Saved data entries
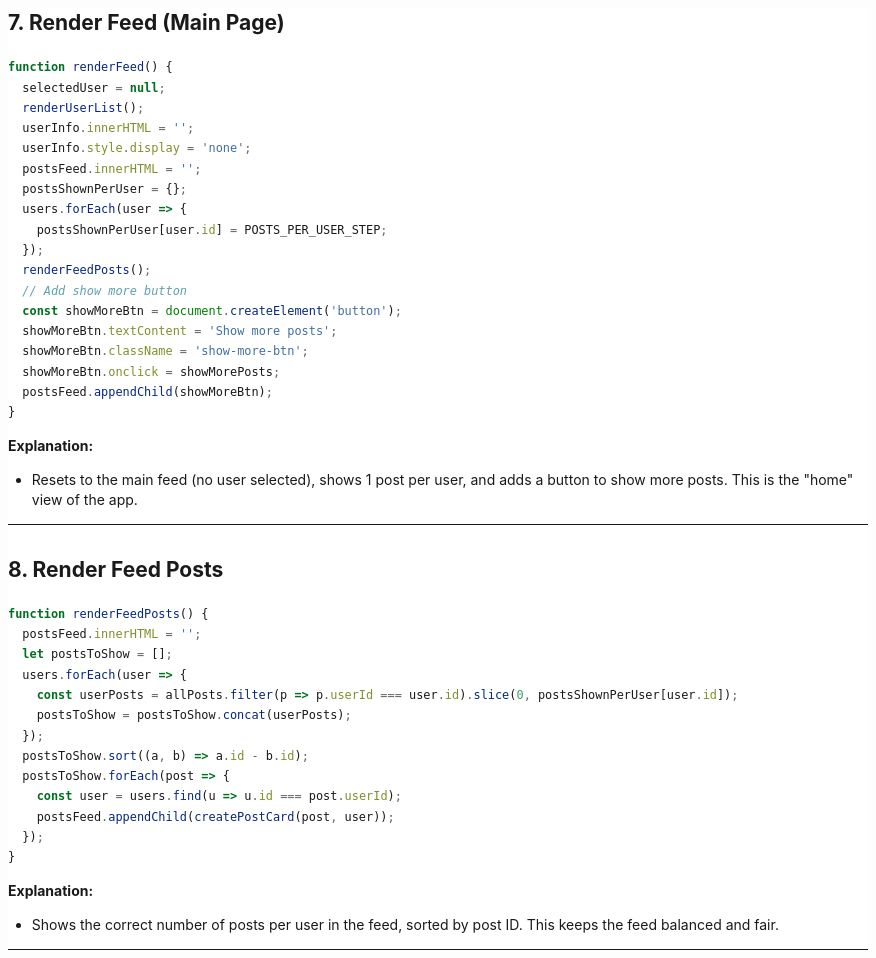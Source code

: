 
## 7. Render Feed (Main Page)
```js
function renderFeed() {
  selectedUser = null;
  renderUserList();
  userInfo.innerHTML = '';
  userInfo.style.display = 'none';
  postsFeed.innerHTML = '';
  postsShownPerUser = {};
  users.forEach(user => {
    postsShownPerUser[user.id] = POSTS_PER_USER_STEP;
  });
  renderFeedPosts();
  // Add show more button
  const showMoreBtn = document.createElement('button');
  showMoreBtn.textContent = 'Show more posts';
  showMoreBtn.className = 'show-more-btn';
  showMoreBtn.onclick = showMorePosts;
  postsFeed.appendChild(showMoreBtn);
}
```
**Explanation:**
- Resets to the main feed (no user selected), shows 1 post per user, and adds a button to show more posts. This is the "home" view of the app.

---

## 8. Render Feed Posts
```js
function renderFeedPosts() {
  postsFeed.innerHTML = '';
  let postsToShow = [];
  users.forEach(user => {
    const userPosts = allPosts.filter(p => p.userId === user.id).slice(0, postsShownPerUser[user.id]);
    postsToShow = postsToShow.concat(userPosts);
  });
  postsToShow.sort((a, b) => a.id - b.id);
  postsToShow.forEach(post => {
    const user = users.find(u => u.id === post.userId);
    postsFeed.appendChild(createPostCard(post, user));
  });
}
```
**Explanation:**
- Shows the correct number of posts per user in the feed, sorted by post ID. This keeps the feed balanced and fair.

---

- [Directions for this task] Go through the entries above and output them exactly, without pictures.

- [Your response]
Source code

: 
## 7. Render Feed (Main Page)
```js
function renderFeed() {
  selectedUser = null;
  renderUserList();
  userInfo.innerHTML = '';
  userInfo.style.display = 'none';
  postsFeed.innerHTML = '';
  postsShownPerUser = {};
  users.forEach(user => {
    postsShownPerUser[user.id] = POSTS_PER_USER_STEP;
  });
  renderFeedPosts();
  // Add show more button
  const showMoreBtn = document.createElement('button');
  showMoreBtn.textContent = 'Show more posts';
  showMoreBtn.className = 'show-more-btn';
  showMoreBtn.onclick = showMorePosts;
  postsFeed.appendChild(showMoreBtn);
}
```
**Explanation:**
- Resets to the main feed (no user selected), shows 1 post per user, and adds a button to show more posts. This is the "home" view of the app.

---

## 8. Render Feed Posts
```js
function renderFeedPosts() {
  postsFeed.innerHTML = '';
  let postsToShow = [];
  users.forEach(user => {
    const userPosts = allPosts.filter(p => p.userId === user.id).slice(0, postsShownPerUser[user.id]);
    postsToShow = postsToShow.concat(userPosts);
  });
  postsToShow.sort((a, b) => a.id - b.id);
  postsToShow.forEach(post => {
    const user = users.find(u => u.id === post.userId);
    postsFeed.appendChild(createPostCard(post, user));
  });
}
```
**Explanation:**
- Shows the correct number of posts per user in the feed, sorted by post ID. This keeps the feed balanced and fair.

---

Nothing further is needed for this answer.